Look through the listing below, and wherever a line has the string "silnex", copy it.

Information shown —
*** Begin section ***

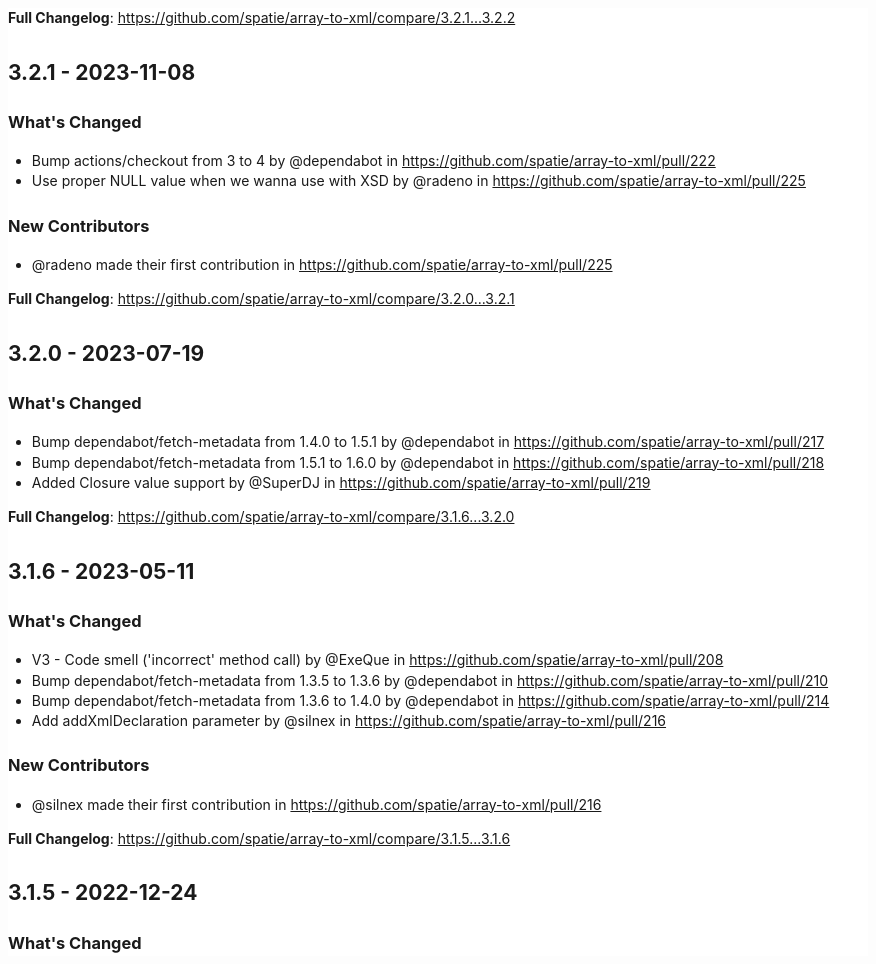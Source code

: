 **Full Changelog**: https://github.com/spatie/array-to-xml/compare/3.2.1...3.2.2

## 3.2.1 - 2023-11-08

### What's Changed

- Bump actions/checkout from 3 to 4 by @dependabot in https://github.com/spatie/array-to-xml/pull/222
- Use proper NULL value when we wanna use with XSD by @radeno in https://github.com/spatie/array-to-xml/pull/225

### New Contributors

- @radeno made their first contribution in https://github.com/spatie/array-to-xml/pull/225

**Full Changelog**: https://github.com/spatie/array-to-xml/compare/3.2.0...3.2.1

## 3.2.0 - 2023-07-19

### What's Changed

- Bump dependabot/fetch-metadata from 1.4.0 to 1.5.1 by @dependabot in https://github.com/spatie/array-to-xml/pull/217
- Bump dependabot/fetch-metadata from 1.5.1 to 1.6.0 by @dependabot in https://github.com/spatie/array-to-xml/pull/218
- Added Closure value support by @SuperDJ in https://github.com/spatie/array-to-xml/pull/219

**Full Changelog**: https://github.com/spatie/array-to-xml/compare/3.1.6...3.2.0

## 3.1.6 - 2023-05-11

### What's Changed

- V3 - Code smell ('incorrect' method call) by @ExeQue in https://github.com/spatie/array-to-xml/pull/208
- Bump dependabot/fetch-metadata from 1.3.5 to 1.3.6 by @dependabot in https://github.com/spatie/array-to-xml/pull/210
- Bump dependabot/fetch-metadata from 1.3.6 to 1.4.0 by @dependabot in https://github.com/spatie/array-to-xml/pull/214
- Add addXmlDeclaration parameter by @silnex in https://github.com/spatie/array-to-xml/pull/216

### New Contributors

- @silnex made their first contribution in https://github.com/spatie/array-to-xml/pull/216

**Full Changelog**: https://github.com/spatie/array-to-xml/compare/3.1.5...3.1.6

## 3.1.5 - 2022-12-24

### What's Changed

*** End section ***

Solution for this problem —
- Add addXmlDeclaration parameter by @silnex in https://github.com/spatie/array-to-xml/pull/216
- @silnex made their first contribution in https://github.com/spatie/array-to-xml/pull/216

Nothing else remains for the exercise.